Optimization #1

Robin Hood Hashing

Our first major optimization attempt replaced the standard C++ container with a custom open-addressing hash table designed to minimize variance in probe sequence lengths.

Hashing Fundamentals

In the baseline solution, the hash table is implemented using C++/STL's std::unordered_map.

Hashing is a technique that maps data to a fixed-size array using a hash function. This function takes an input (key) and returns an index in the hash table where the corresponding value is stored. This makes searching and accessing elements extremely efficient.

The core challenge is Collision Handling: managing scenarios where multiple keys hash to the same index. Our optimization uses advanced open addressing to solve this.

The Goal

Minimize the variance in the distance between every key and its initial "home" slot.

Variance Efficiency

"Rob from the rich to give to the poor"

The Robin Hood Algorithm

In Robin Hood Hashing, when a collision occurs, the algorithm ensures that keys are placed as close to their ideal position as possible. If a new key is inserted further from its home position than an existing key, it displaces the current key.

This process effectively "robs" keys that are close to their ideal positions (the "rich") to make room for keys that are far away (the "poor"), minimizing the overall distance and improving the hash table's efficiency.

Probe Sequence Length (PSL)

PSL refers to the number of steps required to find a key in the hash table, especially when collisions occur. While average search time in linear probing is \( O(1) \), the actual steps can vary significantly.

b[p].v → Value stored in bucket \( p \)
b[p].psl → PSL of value in bucket \( p \)

Insertion Logic

Start at the bucket where value \( v \) hashes to.

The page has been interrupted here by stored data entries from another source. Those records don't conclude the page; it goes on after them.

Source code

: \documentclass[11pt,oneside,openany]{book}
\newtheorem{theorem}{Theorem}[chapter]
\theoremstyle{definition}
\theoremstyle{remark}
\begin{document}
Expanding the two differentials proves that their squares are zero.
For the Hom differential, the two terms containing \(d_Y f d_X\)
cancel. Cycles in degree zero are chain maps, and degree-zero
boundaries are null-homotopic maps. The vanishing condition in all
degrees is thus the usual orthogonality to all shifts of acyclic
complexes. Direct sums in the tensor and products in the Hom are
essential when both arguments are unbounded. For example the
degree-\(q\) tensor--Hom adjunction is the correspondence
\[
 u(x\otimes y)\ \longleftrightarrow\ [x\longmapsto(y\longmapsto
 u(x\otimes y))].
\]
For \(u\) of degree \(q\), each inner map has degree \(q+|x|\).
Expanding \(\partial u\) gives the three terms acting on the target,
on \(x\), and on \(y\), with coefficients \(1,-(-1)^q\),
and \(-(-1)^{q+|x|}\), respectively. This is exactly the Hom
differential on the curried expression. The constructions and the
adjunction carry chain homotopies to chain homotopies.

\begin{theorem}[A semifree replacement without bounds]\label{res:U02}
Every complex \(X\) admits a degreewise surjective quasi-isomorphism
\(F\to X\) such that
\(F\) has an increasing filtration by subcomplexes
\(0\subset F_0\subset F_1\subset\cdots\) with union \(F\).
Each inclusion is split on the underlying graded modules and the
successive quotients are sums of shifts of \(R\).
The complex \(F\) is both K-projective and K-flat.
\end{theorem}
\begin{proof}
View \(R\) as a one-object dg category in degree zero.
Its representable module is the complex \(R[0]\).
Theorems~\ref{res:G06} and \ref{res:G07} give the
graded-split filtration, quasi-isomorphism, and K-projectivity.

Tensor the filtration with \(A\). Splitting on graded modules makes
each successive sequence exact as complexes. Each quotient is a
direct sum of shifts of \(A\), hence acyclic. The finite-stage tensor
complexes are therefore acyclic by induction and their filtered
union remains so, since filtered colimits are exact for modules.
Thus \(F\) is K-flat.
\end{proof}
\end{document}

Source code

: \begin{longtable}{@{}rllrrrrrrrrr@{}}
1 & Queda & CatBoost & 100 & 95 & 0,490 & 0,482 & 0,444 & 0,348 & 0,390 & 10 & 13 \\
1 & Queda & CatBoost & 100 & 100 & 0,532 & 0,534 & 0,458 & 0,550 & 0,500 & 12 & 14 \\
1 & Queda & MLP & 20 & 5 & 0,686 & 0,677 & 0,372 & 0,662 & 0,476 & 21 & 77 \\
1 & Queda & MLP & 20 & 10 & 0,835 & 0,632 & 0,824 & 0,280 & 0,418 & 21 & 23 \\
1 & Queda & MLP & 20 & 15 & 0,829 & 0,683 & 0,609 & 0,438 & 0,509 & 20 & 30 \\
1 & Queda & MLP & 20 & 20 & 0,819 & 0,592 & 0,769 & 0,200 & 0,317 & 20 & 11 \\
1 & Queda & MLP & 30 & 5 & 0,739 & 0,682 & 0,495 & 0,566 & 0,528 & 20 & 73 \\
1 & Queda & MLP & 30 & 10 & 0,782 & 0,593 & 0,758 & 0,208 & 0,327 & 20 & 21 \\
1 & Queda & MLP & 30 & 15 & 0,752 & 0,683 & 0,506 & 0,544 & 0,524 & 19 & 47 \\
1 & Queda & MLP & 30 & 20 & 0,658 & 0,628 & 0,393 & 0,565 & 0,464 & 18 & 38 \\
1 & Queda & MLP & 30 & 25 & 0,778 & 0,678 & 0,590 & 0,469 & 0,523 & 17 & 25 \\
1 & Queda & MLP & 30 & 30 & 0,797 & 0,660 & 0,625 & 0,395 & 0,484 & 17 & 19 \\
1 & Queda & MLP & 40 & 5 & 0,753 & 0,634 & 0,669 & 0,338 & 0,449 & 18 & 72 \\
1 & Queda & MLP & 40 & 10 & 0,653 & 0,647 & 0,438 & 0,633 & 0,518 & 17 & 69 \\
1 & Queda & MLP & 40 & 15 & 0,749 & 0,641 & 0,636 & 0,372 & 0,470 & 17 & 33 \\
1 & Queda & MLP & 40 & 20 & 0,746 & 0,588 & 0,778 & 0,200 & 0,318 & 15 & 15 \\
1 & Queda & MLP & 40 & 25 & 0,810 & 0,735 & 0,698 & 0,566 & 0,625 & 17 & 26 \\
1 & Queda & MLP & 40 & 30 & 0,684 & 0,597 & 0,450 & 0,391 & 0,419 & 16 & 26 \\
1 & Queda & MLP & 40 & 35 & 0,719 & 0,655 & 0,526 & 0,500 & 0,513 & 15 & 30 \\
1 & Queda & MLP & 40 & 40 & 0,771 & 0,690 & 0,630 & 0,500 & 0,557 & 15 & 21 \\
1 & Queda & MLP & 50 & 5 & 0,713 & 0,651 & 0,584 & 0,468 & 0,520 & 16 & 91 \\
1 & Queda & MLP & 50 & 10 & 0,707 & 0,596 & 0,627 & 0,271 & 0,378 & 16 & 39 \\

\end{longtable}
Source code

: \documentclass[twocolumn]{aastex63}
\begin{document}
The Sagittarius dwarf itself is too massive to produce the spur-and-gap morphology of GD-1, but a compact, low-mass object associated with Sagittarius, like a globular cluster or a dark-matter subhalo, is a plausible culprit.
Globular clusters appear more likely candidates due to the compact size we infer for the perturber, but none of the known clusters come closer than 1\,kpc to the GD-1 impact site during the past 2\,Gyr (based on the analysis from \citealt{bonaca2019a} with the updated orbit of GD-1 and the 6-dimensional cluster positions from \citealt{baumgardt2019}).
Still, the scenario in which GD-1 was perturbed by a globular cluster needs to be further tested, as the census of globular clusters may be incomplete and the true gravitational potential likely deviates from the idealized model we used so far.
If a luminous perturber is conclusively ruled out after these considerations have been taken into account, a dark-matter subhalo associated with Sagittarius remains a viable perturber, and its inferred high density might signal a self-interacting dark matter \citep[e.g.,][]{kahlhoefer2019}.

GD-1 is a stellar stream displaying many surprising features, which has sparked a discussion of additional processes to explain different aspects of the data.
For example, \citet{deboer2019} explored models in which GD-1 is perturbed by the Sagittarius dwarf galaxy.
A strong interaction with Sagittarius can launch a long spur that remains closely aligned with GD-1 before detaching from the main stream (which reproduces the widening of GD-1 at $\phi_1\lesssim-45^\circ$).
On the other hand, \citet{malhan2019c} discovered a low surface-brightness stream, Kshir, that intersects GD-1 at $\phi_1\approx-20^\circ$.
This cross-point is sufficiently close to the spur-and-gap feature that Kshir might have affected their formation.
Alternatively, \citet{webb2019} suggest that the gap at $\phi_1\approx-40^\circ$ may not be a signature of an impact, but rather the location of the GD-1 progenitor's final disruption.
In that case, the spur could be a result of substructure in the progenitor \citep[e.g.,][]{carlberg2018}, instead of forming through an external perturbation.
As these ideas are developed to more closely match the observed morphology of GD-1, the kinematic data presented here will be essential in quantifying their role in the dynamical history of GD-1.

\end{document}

If bucket is occupied, compare PSL. If current_PSL < new_PSL, swap values. The new value takes the spot, the old value continues searching.

Continue checking subsequent buckets until an empty (null) bucket is found.

Insert the final displaced value into the empty bucket.

Visualization

00:00

Visualization of the Robin Hood hashing algorithm.

The Result

By continuously swapping keys based on their PSL values, the algorithm prevents clustering and ensures no key has an unreasonably long probe sequence. This keeps the table balanced, ensuring efficient lookups and minimizing the maximum distance any key travels from its ideal position.